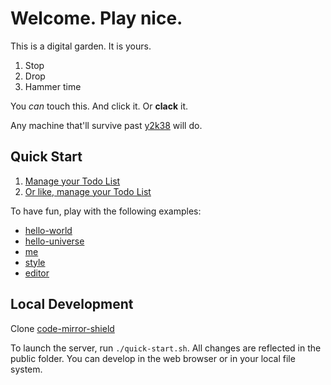 # Welcome. Play nice.

This is a digital garden. It is yours.

1. Stop
1. Drop
1. Hammer time

You _can_ touch this. And click it. Or **clack** it.

Any machine that'll survive past [y2k38](https://y2k38.info) will do.

## Quick Start

1. [Manage your Todo List](/public/todo-list/index.html)
1. [Or like, manage your Todo List](/todo-list/index.html)

To have fun, play with the following examples:

* [hello-world](/hello-world.html)
* [hello-universe](/hello-universe.html)
* [me](/me)
* [style](/style.css)
* [editor](/editor.js)


## Local Development
Clone [code-mirror-shield](https://git.sr.ht/~tychi/code-mirror-shield)

To launch the server, run `./quick-start.sh`. All changes are reflected in the public folder. You can develop in the web browser or in your local file system.
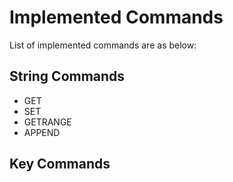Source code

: # Implemented Commands
List of implemented commands are as below:

String Commands
---------------
* GET
* SET
* GETRANGE
* APPEND

Key Commands
------------
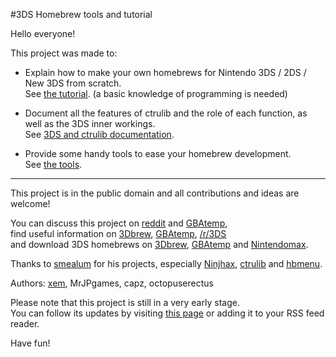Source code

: #3DS Homebrew tools and tutorial

Hello everyone!

This project was made to:

- Explain how to make your own homebrews for Nintendo 3DS / 2DS / New 3DS from scratch.<br>
  See [the tutorial](https://github.com/xem/3DShomebrew/blob/gh-pages/tutorial.md). (a basic knowledge of programming is needed)

- Document all the features of ctrulib and the role of each function, as well as the 3DS inner workings.<br>
  See [3DS and ctrulib documentation](https://github.com/xem/3DShomebrew/blob/gh-pages/documentation.md).
  
- Provide some handy tools to ease your homebrew development.<br>
  See [the tools](https://github.com/xem/3DShomebrew/blob/gh-pages/tools.md).

----------

This project is in the public domain and all contributions and ideas are welcome!

You can discuss this project on [reddit](http://www.reddit.com/r/3DS/comments/2n3cia/a_complete_3ds_homebrew_tutorial/) and [GBAtemp](https://gbatemp.net/threads/toolbox-and-tutorial-how-to-use-ninjhax-and-make-your-own-homebrews.374693/),<br>
find useful information on [3Dbrew](http://www.3dbrew.org/), [GBAtemp](https://gbatemp.net/forums/3ds-hacking-homebrew.201/), [/r/3DS](http://www.reddit.com/r/3DS)<br>
and download 3DS homebrews on [3Dbrew](http://www.3dbrew.org/wiki/Homebrew_Applications), [GBAtemp](https://gbatemp.net/threads/homebrew-development.360646/) and [Nintendomax](http://www.nintendomax.com/portal.php?&page_id=3).

Thanks to [smealum](http://smealum.net) for his projects, especially [Ninjhax](http://smealum.net/ninjhax), [ctrulib](https://github.com/smealum/ctrulib) and [hbmenu](https://github.com/xem/3ds_hb_menu).<br>

Authors: [xem](http://twitter.com/MaximeEuziere), MrJPgames, capz, octopuserectus<br>

Please note that this project is still in a very early stage.<br>
You can follow its updates by visiting [this page](https://github.com/xem/3DShomebrew/commits/gh-pages) or adding it to your RSS feed reader.

Have fun!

AIM OF THE EXERCISE =
After locating the line containing "Thanks to [smealum](http://smealum.net)", write out that line and all remaining lines of the records exactly, with nothing added.

ANSWER SPACE =
Thanks to [smealum](http://smealum.net) for his projects, especially [Ninjhax](http://smealum.net/ninjhax), [ctrulib](https://github.com/smealum/ctrulib) and [hbmenu](https://github.com/xem/3ds_hb_menu).<br>

Authors: [xem](http://twitter.com/MaximeEuziere), MrJPgames, capz, octopuserectus<br>

Please note that this project is still in a very early stage.<br>
You can follow its updates by visiting [this page](https://github.com/xem/3DShomebrew/commits/gh-pages) or adding it to your RSS feed reader.

Have fun!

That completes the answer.